Serwis Examiner.com twierdzi, że jesteśmy świadkami narodzin gwiazdy punk rocka. Znajduję filmik „Watch Benjamin Booker rock the shit out of Conan” (chodzi o Conana O’Briena prezentującego w swoim programie telewizyjnym młodych muzyków). Młody artysta jest reklamowany jako ciemnoskóry Jack White.
Mniej więcej się to zgadza, z tym że debiutant Booker zdaje się miewać do siebie dystans, co wzbudza sympatię. Urodzony w Wirginii, wychowany na Florydzie, mieszka w Nowym Orleanie – w żyłach płynie mu więc blues, jazz i soul – a płytę nagrał w stolicy białego country Nashville. Żeby ostatni raz wspomnieć White’a, Booker był w trasie koncertowej z nim i z Courtney Barnett, którą zachwycaliśmy się w „Wyborczej” niecały rok temu.

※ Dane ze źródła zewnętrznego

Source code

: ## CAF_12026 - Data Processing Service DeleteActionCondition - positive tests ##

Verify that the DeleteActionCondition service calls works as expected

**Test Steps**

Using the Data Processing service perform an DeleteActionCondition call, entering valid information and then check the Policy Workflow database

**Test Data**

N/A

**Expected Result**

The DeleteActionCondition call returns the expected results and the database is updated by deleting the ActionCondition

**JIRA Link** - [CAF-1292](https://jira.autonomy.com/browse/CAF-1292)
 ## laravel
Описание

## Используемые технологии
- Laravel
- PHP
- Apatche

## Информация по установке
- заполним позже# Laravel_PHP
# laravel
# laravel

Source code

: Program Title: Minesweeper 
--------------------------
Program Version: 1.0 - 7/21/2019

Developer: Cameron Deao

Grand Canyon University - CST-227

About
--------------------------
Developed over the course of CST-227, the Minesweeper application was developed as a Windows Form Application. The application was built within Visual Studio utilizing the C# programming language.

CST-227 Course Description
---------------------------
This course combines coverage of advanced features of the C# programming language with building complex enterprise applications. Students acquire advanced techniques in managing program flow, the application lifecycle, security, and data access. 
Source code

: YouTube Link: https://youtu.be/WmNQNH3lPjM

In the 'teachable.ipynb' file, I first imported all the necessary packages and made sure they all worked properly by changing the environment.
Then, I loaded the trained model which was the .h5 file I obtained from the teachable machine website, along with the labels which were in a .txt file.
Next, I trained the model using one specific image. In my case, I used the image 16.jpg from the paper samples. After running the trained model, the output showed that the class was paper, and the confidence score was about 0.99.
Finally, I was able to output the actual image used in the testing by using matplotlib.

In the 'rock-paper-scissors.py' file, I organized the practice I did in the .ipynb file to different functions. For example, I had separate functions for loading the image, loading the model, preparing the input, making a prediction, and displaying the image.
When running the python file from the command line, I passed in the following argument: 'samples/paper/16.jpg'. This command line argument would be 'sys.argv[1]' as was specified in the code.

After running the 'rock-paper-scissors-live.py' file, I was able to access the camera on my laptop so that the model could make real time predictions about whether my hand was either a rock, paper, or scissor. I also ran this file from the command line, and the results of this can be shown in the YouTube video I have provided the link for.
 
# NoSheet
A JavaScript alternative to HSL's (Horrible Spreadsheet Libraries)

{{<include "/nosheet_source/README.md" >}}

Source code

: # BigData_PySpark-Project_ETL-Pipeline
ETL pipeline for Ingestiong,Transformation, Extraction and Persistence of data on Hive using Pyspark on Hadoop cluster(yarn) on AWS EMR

W dzisiejszym świecie nawiązujących do korzeni rock and rolla duetów gitara – perkusja Booker jest być może sygnałem zwrotu od zespołów do „twarzy”. Mimo że grają z nim inni muzycy, występuje pod nazwiskiem. Ma rozległe inspiracje, oprócz mistrzów amerykańskich artysta powołuje się choćby na T.Rex, wyraźnie słychać też, że nie ominęły go płyty z najlepszych lat punk rocka. Ze współczesnych brzmieniowo można go porównać do pełnego emocji, joplinowskiego zespołu Alabama Shakes. Tyle że Booker gra głośniej i szybciej.
Muzyka na „Benjamin Booker” leje się szerokim, nieopanowanym strumieniem (przez długie 44 minuty). Słuchając piosenek, myślałem o tym, że równie ciekawie grają w Polsce Kaseciarz, Wild Books czy Black Coffee, młode, pełne werwy zespoły. Brak im jednak tego, co w anglosaskiej muzyce jest najważniejsze: głosu, jakim dysponuje 22-letni (niektóre źródła twierdzą, że 25-letni) czarnoskóry chłopak z amerykańskiego Południa.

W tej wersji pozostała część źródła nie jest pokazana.